> Material for the task
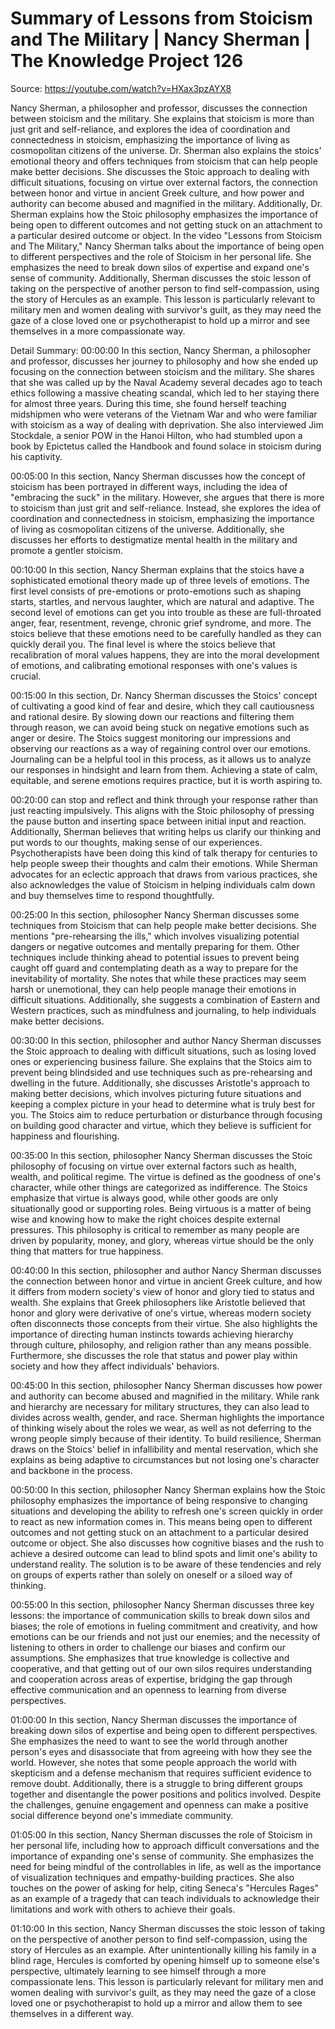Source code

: # Summary of Lessons from Stoicism and The Military | Nancy Sherman | The Knowledge Project 126

Source: https://youtube.com/watch?v=HXax3pzAYX8

Nancy Sherman, a philosopher and professor, discusses the connection between stoicism and the military. She explains that stoicism is more than just grit and self-reliance, and explores the idea of coordination and connectedness in stoicism, emphasizing the importance of living as cosmopolitan citizens of the universe. Dr. Sherman also explains the stoics' emotional theory and offers techniques from stoicism that can help people make better decisions. She discusses the Stoic approach to dealing with difficult situations, focusing on virtue over external factors, the connection between honor and virtue in ancient Greek culture, and how power and authority can become abused and magnified in the military. Additionally, Dr. Sherman explains how the Stoic philosophy emphasizes the importance of being open to different outcomes and not getting stuck on an attachment to a particular desired outcome or object.
In the video "Lessons from Stoicism and The Military," Nancy Sherman talks about the importance of being open to different perspectives and the role of Stoicism in her personal life. She emphasizes the need to break down silos of expertise and expand one's sense of community. Additionally, Sherman discusses the stoic lesson of taking on the perspective of another person to find self-compassion, using the story of Hercules as an example. This lesson is particularly relevant to military men and women dealing with survivor's guilt, as they may need the gaze of a close loved one or psychotherapist to hold up a mirror and see themselves in a more compassionate way.

Detail Summary: 
00:00:00
In this section, Nancy Sherman, a philosopher and professor, discusses her journey to philosophy and how she ended up focusing on the connection between stoicism and the military. She shares that she was called up by the Naval Academy several decades ago to teach ethics following a massive cheating scandal, which led to her staying there for almost three years. During this time, she found herself teaching midshipmen who were veterans of the Vietnam War and who were familiar with stoicism as a way of dealing with deprivation. She also interviewed Jim Stockdale, a senior POW in the Hanoi Hilton, who had stumbled upon a book by Epictetus called the Handbook and found solace in stoicism during his captivity.

00:05:00
In this section, Nancy Sherman discusses how the concept of stoicism has been portrayed in different ways, including the idea of "embracing the suck" in the military. However, she argues that there is more to stoicism than just grit and self-reliance. Instead, she explores the idea of coordination and connectedness in stoicism, emphasizing the importance of living as cosmopolitan citizens of the universe. Additionally, she discusses her efforts to destigmatize mental health in the military and promote a gentler stoicism.

00:10:00
In this section, Nancy Sherman explains that the stoics have a sophisticated emotional theory made up of three levels of emotions. The first level consists of pre-emotions or proto-emotions such as shaping starts, startles, and nervous laughter, which are natural and adaptive. The second level of emotions can get you into trouble as these are full-throated anger, fear, resentment, revenge, chronic grief syndrome, and more. The stoics believe that these emotions need to be carefully handled as they can quickly derail you. The final level is where the stoics believe that recalibration of moral values happens, they are into the moral development of emotions, and calibrating emotional responses with one's values is crucial.

00:15:00
In this section, Dr. Nancy Sherman discusses the Stoics' concept of cultivating a good kind of fear and desire, which they call cautiousness and rational desire. By slowing down our reactions and filtering them through reason, we can avoid being stuck on negative emotions such as anger or desire. The Stoics suggest monitoring our impressions and observing our reactions as a way of regaining control over our emotions. Journaling can be a helpful tool in this process, as it allows us to analyze our responses in hindsight and learn from them. Achieving a state of calm, equitable, and serene emotions requires practice, but it is worth aspiring to.

00:20:00
can stop and reflect and think through your response rather than just reacting impulsively. This aligns with the Stoic philosophy of pressing the pause button and inserting space between initial input and reaction. Additionally, Sherman believes that writing helps us clarify our thinking and put words to our thoughts, making sense of our experiences. Psychotherapists have been doing this kind of talk therapy for centuries to help people sweep their thoughts and calm their emotions. While Sherman advocates for an eclectic approach that draws from various practices, she also acknowledges the value of Stoicism in helping individuals calm down and buy themselves time to respond thoughtfully.

00:25:00
In this section, philosopher Nancy Sherman discusses some techniques from Stoicism that can help people make better decisions. She mentions "pre-rehearsing the ills," which involves visualizing potential dangers or negative outcomes and mentally preparing for them. Other techniques include thinking ahead to potential issues to prevent being caught off guard and contemplating death as a way to prepare for the inevitability of mortality. She notes that while these practices may seem harsh or unemotional, they can help people manage their emotions in difficult situations. Additionally, she suggests a combination of Eastern and Western practices, such as mindfulness and journaling, to help individuals make better decisions.

00:30:00
In this section, philosopher and author Nancy Sherman discusses the Stoic approach to dealing with difficult situations, such as losing loved ones or experiencing business failure. She explains that the Stoics aim to prevent being blindsided and use techniques such as pre-rehearsing and dwelling in the future. Additionally, she discusses Aristotle's approach to making better decisions, which involves picturing future situations and keeping a complex picture in your head to determine what is truly best for you. The Stoics aim to reduce perturbation or disturbance through focusing on building good character and virtue, which they believe is sufficient for happiness and flourishing.

00:35:00
In this section, philosopher Nancy Sherman discusses the Stoic philosophy of focusing on virtue over external factors such as health, wealth, and political regime. The virtue is defined as the goodness of one's character, while other things are categorized as indifference. The Stoics emphasize that virtue is always good, while other goods are only situationally good or supporting roles. Being virtuous is a matter of being wise and knowing how to make the right choices despite external pressures. This philosophy is critical to remember as many people are driven by popularity, money, and glory, whereas virtue should be the only thing that matters for true happiness.

00:40:00
In this section, philosopher and author Nancy Sherman discusses the connection between honor and virtue in ancient Greek culture, and how it differs from modern society's view of honor and glory tied to status and wealth. She explains that Greek philosophers like Aristotle believed that honor and glory were derivative of one's virtue, whereas modern society often disconnects those concepts from their virtue. She also highlights the importance of directing human instincts towards achieving hierarchy through culture, philosophy, and religion rather than any means possible. Furthermore, she discusses the role that status and power play within society and how they affect individuals' behaviors.

00:45:00
In this section, philosopher Nancy Sherman discusses how power and authority can become abused and magnified in the military. While rank and hierarchy are necessary for military structures, they can also lead to divides across wealth, gender, and race. Sherman highlights the importance of thinking wisely about the roles we wear, as well as not deferring to the wrong people simply because of their identity. To build resilience, Sherman draws on the Stoics' belief in infallibility and mental reservation, which she explains as being adaptive to circumstances but not losing one's character and backbone in the process.

00:50:00
In this section, philosopher Nancy Sherman explains how the Stoic philosophy emphasizes the importance of being responsive to changing situations and developing the ability to refresh one's screen quickly in order to react as new information comes in. This means being open to different outcomes and not getting stuck on an attachment to a particular desired outcome or object. She also discusses how cognitive biases and the rush to achieve a desired outcome can lead to blind spots and limit one's ability to understand reality. The solution is to be aware of these tendencies and rely on groups of experts rather than solely on oneself or a siloed way of thinking.

00:55:00
In this section, philosopher Nancy Sherman discusses three key lessons: the importance of communication skills to break down silos and biases; the role of emotions in fueling commitment and creativity, and how emotions can be our friends and not just our enemies; and the necessity of listening to others in order to challenge our biases and confirm our assumptions. She emphasizes that true knowledge is collective and cooperative, and that getting out of our own silos requires understanding and cooperation across areas of expertise, bridging the gap through effective communication and an openness to learning from diverse perspectives.

01:00:00
In this section, Nancy Sherman discusses the importance of breaking down silos of expertise and being open to different perspectives. She emphasizes the need to want to see the world through another person's eyes and disassociate that from agreeing with how they see the world. However, she notes that some people approach the world with skepticism and a defense mechanism that requires sufficient evidence to remove doubt. Additionally, there is a struggle to bring different groups together and disentangle the power positions and politics involved. Despite the challenges, genuine engagement and openness can make a positive social difference beyond one's immediate community.

01:05:00
In this section, Nancy Sherman discusses the role of Stoicism in her personal life, including how to approach difficult conversations and the importance of expanding one's sense of community. She emphasizes the need for being mindful of the controllables in life, as well as the importance of visualization techniques and empathy-building practices. She also touches on the power of asking for help, citing Seneca's "Hercules Rages" as an example of a tragedy that can teach individuals to acknowledge their limitations and work with others to achieve their goals.

01:10:00
In this section, Nancy Sherman discusses the stoic lesson of taking on the perspective of another person to find self-compassion, using the story of Hercules as an example. After unintentionally killing his family in a blind rage, Hercules is comforted by opening himself up to someone else's perspective, ultimately learning to see himself through a more compassionate lens. This lesson is particularly relevant for military men and women dealing with survivor's guilt, as they may need the gaze of a close loved one or psychotherapist to hold up a mirror and allow them to see themselves in a different way.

> Problem
Pictures excluded, repeat the material above from its first line through the line containing "Source: https://youtube.com/watch?v=HXax3pzAYX8", both included.

> Solution for this exercise
Source code

: # Summary of Lessons from Stoicism and The Military | Nancy Sherman | The Knowledge Project 126

Source: https://youtube.com/watch?v=HXax3pzAYX8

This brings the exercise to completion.